Saved data entries
****

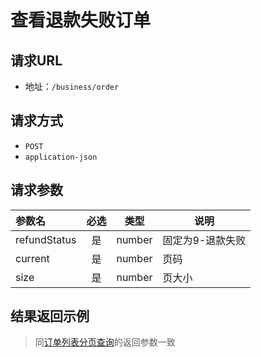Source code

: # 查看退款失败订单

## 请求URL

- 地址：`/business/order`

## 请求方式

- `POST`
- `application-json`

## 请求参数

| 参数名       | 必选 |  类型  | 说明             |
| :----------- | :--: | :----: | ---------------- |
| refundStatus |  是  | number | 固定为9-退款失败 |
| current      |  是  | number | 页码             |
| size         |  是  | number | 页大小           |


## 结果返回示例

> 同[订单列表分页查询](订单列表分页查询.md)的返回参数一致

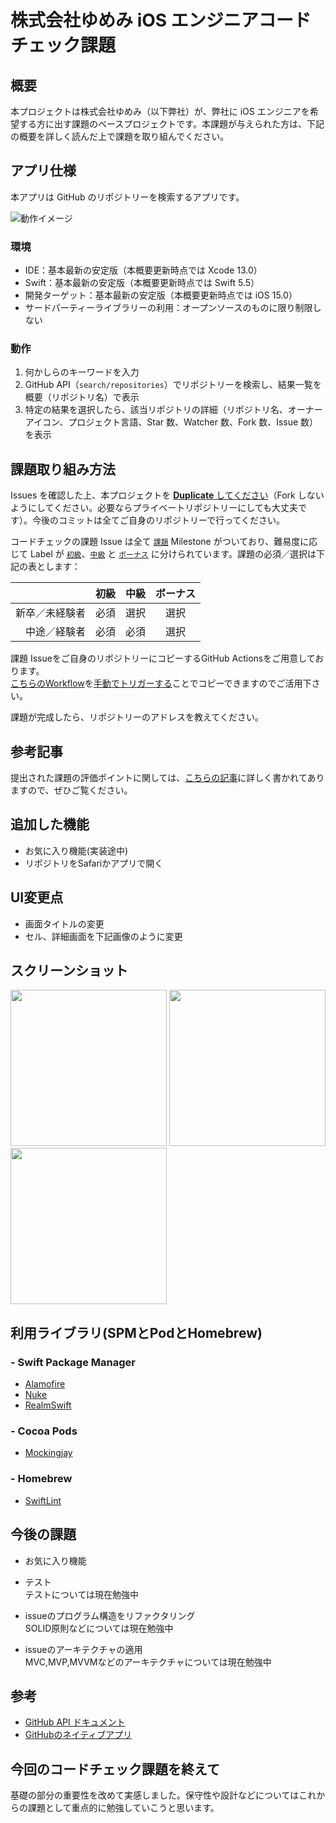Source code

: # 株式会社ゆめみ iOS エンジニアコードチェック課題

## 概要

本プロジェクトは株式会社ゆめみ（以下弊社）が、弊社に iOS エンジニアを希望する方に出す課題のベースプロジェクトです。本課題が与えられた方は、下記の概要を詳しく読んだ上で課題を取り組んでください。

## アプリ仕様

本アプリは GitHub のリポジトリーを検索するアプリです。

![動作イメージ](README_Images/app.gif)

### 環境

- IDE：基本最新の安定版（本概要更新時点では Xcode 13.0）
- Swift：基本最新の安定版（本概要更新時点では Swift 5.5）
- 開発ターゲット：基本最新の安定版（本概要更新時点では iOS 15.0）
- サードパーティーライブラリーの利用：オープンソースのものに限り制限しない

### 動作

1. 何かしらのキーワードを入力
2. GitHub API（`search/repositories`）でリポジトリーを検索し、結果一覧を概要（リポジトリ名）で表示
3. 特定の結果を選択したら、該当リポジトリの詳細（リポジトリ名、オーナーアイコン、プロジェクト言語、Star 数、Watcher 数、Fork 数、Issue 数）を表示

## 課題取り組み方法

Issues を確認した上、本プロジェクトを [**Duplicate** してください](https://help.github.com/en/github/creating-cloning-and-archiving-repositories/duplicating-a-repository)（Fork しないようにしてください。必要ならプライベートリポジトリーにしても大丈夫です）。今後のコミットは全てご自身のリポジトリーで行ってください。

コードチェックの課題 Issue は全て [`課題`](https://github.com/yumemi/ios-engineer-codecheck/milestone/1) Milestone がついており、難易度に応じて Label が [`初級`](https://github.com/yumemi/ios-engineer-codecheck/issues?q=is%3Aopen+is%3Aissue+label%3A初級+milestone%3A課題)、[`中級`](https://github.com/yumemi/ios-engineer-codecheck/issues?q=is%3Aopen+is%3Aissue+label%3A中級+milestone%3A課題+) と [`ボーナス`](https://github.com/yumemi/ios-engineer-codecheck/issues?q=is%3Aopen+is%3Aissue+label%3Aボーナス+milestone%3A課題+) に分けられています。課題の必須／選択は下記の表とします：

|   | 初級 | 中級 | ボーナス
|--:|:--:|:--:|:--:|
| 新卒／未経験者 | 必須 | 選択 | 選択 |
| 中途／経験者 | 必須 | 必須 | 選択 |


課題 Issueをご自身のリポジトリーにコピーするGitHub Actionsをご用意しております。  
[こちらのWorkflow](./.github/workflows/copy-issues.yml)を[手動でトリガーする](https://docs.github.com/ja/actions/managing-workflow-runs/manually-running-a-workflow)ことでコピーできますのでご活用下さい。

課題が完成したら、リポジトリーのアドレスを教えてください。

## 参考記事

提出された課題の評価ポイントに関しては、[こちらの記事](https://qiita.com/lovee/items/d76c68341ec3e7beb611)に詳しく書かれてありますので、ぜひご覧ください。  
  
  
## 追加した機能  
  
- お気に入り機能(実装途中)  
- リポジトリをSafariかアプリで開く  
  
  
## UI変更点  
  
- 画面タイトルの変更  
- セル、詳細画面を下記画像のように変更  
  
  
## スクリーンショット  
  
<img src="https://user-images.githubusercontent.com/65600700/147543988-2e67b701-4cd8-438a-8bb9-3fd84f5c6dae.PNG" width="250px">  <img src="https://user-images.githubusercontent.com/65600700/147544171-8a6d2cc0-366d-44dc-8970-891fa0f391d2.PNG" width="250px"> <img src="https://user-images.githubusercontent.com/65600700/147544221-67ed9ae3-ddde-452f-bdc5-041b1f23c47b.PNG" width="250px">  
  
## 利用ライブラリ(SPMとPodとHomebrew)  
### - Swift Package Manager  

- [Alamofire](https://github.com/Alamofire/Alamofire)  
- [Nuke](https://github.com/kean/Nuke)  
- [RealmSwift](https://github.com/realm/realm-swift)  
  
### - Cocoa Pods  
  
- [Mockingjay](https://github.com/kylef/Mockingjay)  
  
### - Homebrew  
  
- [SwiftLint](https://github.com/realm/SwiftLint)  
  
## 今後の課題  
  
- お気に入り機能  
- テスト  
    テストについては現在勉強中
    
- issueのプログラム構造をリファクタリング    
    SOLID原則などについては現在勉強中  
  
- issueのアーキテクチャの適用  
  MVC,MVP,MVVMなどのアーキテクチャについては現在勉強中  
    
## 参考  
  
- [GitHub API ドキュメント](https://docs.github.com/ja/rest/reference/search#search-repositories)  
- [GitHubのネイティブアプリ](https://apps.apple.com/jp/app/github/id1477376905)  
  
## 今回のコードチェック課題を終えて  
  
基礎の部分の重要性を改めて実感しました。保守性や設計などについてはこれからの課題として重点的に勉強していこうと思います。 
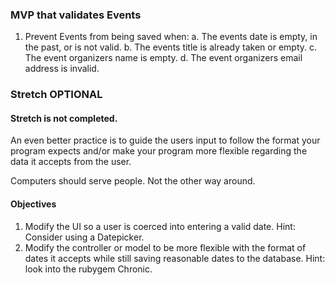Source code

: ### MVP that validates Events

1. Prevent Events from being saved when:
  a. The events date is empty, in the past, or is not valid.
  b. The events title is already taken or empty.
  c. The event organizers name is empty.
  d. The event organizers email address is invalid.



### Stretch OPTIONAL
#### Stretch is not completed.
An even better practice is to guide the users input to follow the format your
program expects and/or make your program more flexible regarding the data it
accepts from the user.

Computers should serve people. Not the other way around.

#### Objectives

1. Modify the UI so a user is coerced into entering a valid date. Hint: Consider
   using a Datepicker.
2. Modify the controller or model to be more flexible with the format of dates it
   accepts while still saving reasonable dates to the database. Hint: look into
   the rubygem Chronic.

****

* [Exercise goal]:
Transcribe all of the lines above exactly as given. The pictures stay out.

* [Your solution]:
Source code

: # 查看退款失败订单

## 请求URL

- 地址：`/business/order`

## 请求方式

- `POST`
- `application-json`

## 请求参数

| 参数名       | 必选 |  类型  | 说明             |
| :----------- | :--: | :----: | ---------------- |
| refundStatus |  是  | number | 固定为9-退款失败 |
| current      |  是  | number | 页码             |
| size         |  是  | number | 页大小           |


## 结果返回示例

> 同[订单列表分页查询](订单列表分页查询.md)的返回参数一致

Source code

: # 株式会社ゆめみ iOS エンジニアコードチェック課題

## 概要

本プロジェクトは株式会社ゆめみ（以下弊社）が、弊社に iOS エンジニアを希望する方に出す課題のベースプロジェクトです。本課題が与えられた方は、下記の概要を詳しく読んだ上で課題を取り組んでください。

## アプリ仕様

本アプリは GitHub のリポジトリーを検索するアプリです。

![動作イメージ](README_Images/app.gif)

### 環境

- IDE：基本最新の安定版（本概要更新時点では Xcode 13.0）
- Swift：基本最新の安定版（本概要更新時点では Swift 5.5）
- 開発ターゲット：基本最新の安定版（本概要更新時点では iOS 15.0）
- サードパーティーライブラリーの利用：オープンソースのものに限り制限しない

### 動作

1. 何かしらのキーワードを入力
2. GitHub API（`search/repositories`）でリポジトリーを検索し、結果一覧を概要（リポジトリ名）で表示
3. 特定の結果を選択したら、該当リポジトリの詳細（リポジトリ名、オーナーアイコン、プロジェクト言語、Star 数、Watcher 数、Fork 数、Issue 数）を表示

## 課題取り組み方法

Issues を確認した上、本プロジェクトを [**Duplicate** してください](https://help.github.com/en/github/creating-cloning-and-archiving-repositories/duplicating-a-repository)（Fork しないようにしてください。必要ならプライベートリポジトリーにしても大丈夫です）。今後のコミットは全てご自身のリポジトリーで行ってください。

コードチェックの課題 Issue は全て [`課題`](https://github.com/yumemi/ios-engineer-codecheck/milestone/1) Milestone がついており、難易度に応じて Label が [`初級`](https://github.com/yumemi/ios-engineer-codecheck/issues?q=is%3Aopen+is%3Aissue+label%3A初級+milestone%3A課題)、[`中級`](https://github.com/yumemi/ios-engineer-codecheck/issues?q=is%3Aopen+is%3Aissue+label%3A中級+milestone%3A課題+) と [`ボーナス`](https://github.com/yumemi/ios-engineer-codecheck/issues?q=is%3Aopen+is%3Aissue+label%3Aボーナス+milestone%3A課題+) に分けられています。課題の必須／選択は下記の表とします：

|   | 初級 | 中級 | ボーナス
|--:|:--:|:--:|:--:|
| 新卒／未経験者 | 必須 | 選択 | 選択 |
| 中途／経験者 | 必須 | 必須 | 選択 |


課題 Issueをご自身のリポジトリーにコピーするGitHub Actionsをご用意しております。  
[こちらのWorkflow](./.github/workflows/copy-issues.yml)を[手動でトリガーする](https://docs.github.com/ja/actions/managing-workflow-runs/manually-running-a-workflow)ことでコピーできますのでご活用下さい。

課題が完成したら、リポジトリーのアドレスを教えてください。

## 参考記事

提出された課題の評価ポイントに関しては、[こちらの記事](https://qiita.com/lovee/items/d76c68341ec3e7beb611)に詳しく書かれてありますので、ぜひご覧ください。  
  
  
## 追加した機能  
  
- お気に入り機能(実装途中)  
- リポジトリをSafariかアプリで開く  
  
  
## UI変更点  
  
- 画面タイトルの変更  
- セル、詳細画面を下記画像のように変更  
  
  
## スクリーンショット  
  
<img src="https://user-images.githubusercontent.com/65600700/147543988-2e67b701-4cd8-438a-8bb9-3fd84f5c6dae.PNG" width="250px">  <img src="https://user-images.githubusercontent.com/65600700/147544171-8a6d2cc0-366d-44dc-8970-891fa0f391d2.PNG" width="250px"> <img src="https://user-images.githubusercontent.com/65600700/147544221-67ed9ae3-ddde-452f-bdc5-041b1f23c47b.PNG" width="250px">  
  
## 利用ライブラリ(SPMとPodとHomebrew)  
### - Swift Package Manager  

- [Alamofire](https://github.com/Alamofire/Alamofire)  
- [Nuke](https://github.com/kean/Nuke)  
- [RealmSwift](https://github.com/realm/realm-swift)  
  
### - Cocoa Pods  
  
- [Mockingjay](https://github.com/kylef/Mockingjay)  
  
### - Homebrew  
  
- [SwiftLint](https://github.com/realm/SwiftLint)  
  
## 今後の課題  
  
- お気に入り機能  
- テスト  
    テストについては現在勉強中
    
- issueのプログラム構造をリファクタリング    
    SOLID原則などについては現在勉強中  
  
- issueのアーキテクチャの適用  
  MVC,MVP,MVVMなどのアーキテクチャについては現在勉強中  
    
## 参考  
  
- [GitHub API ドキュメント](https://docs.github.com/ja/rest/reference/search#search-repositories)  
- [GitHubのネイティブアプリ](https://apps.apple.com/jp/app/github/id1477376905)  
  
## 今回のコードチェック課題を終えて  
  
基礎の部分の重要性を改めて実感しました。保守性や設計などについてはこれからの課題として重点的に勉強していこうと思います。 
Source code

: ### MVP that validates Events

1. Prevent Events from being saved when:
  a. The events date is empty, in the past, or is not valid.
  b. The events title is already taken or empty.
  c. The event organizers name is empty.
  d. The event organizers email address is invalid.



### Stretch OPTIONAL
#### Stretch is not completed.
An even better practice is to guide the users input to follow the format your
program expects and/or make your program more flexible regarding the data it
accepts from the user.

Computers should serve people. Not the other way around.

#### Objectives

1. Modify the UI so a user is coerced into entering a valid date. Hint: Consider
   using a Datepicker.
2. Modify the controller or model to be more flexible with the format of dates it
   accepts while still saving reasonable dates to the database. Hint: look into
   the rubygem Chronic.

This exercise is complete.